**Dataset entries**.
------------------------------------

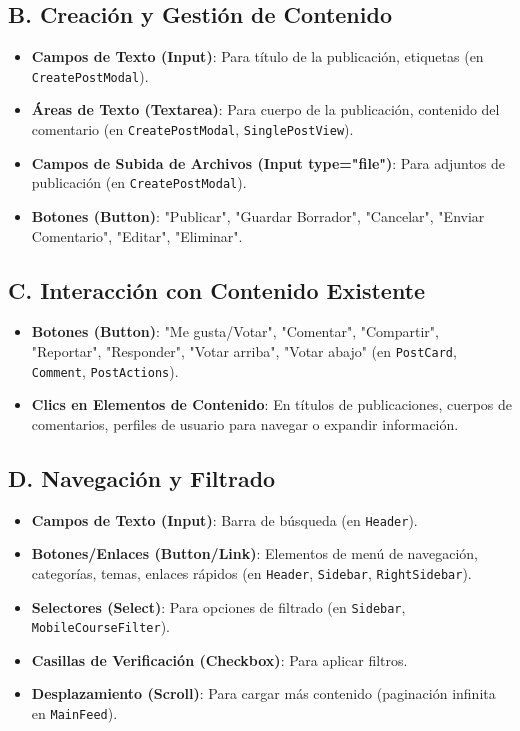 \documentclass{article}
\begin{document}
	\subsection*{B. Creación y Gestión de Contenido}
	\begin{itemize}
		\item \textbf{Campos de Texto (Input)}: Para título de la publicación,
			etiquetas (en \texttt{CreatePostModal}).

		\item \textbf{Áreas de Texto (Textarea)}: Para cuerpo de la publicación,
			contenido del comentario (en \texttt{CreatePostModal}, \texttt{SinglePostView}).

		\item \textbf{Campos de Subida de Archivos (Input type="file")}: Para adjuntos
			de publicación (en \texttt{CreatePostModal}).

		\item \textbf{Botones (Button)}: "Publicar", "Guardar Borrador", "Cancelar",
			"Enviar Comentario", "Editar", "Eliminar".
	\end{itemize}

	\subsection*{C. Interacción con Contenido Existente}
	\begin{itemize}
		\item \textbf{Botones (Button)}: "Me gusta/Votar", "Comentar", "Compartir",
			"Reportar", "Responder", "Votar arriba", "Votar abajo" (en \texttt{PostCard},
			\texttt{Comment}, \texttt{PostActions}).

		\item \textbf{Clics en Elementos de Contenido}: En títulos de publicaciones,
			cuerpos de comentarios, perfiles de usuario para navegar o expandir información.
	\end{itemize}

	\subsection*{D. Navegación y Filtrado}
	\begin{itemize}
		\item \textbf{Campos de Texto (Input)}: Barra de búsqueda (en \texttt{Header}).

		\item \textbf{Botones/Enlaces (Button/Link)}: Elementos de menú de navegación,
			categorías, temas, enlaces rápidos (en \texttt{Header}, \texttt{Sidebar}, \texttt{RightSidebar}).

		\item \textbf{Selectores (Select)}: Para opciones de filtrado (en \texttt{Sidebar},
			\texttt{MobileCourseFilter}).

		\item \textbf{Casillas de Verificación (Checkbox)}: Para aplicar filtros.

		\item \textbf{Desplazamiento (Scroll)}: Para cargar más contenido (paginación
			infinita en \texttt{MainFeed}).
	\end{itemize}
\end{document}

------------------------------------

**WHAT TO WORK ON**. Above are lines of data; count those that hold "publicación" and answer with the number only.

**OUTPUT FOR THIS EXERCISE**. 3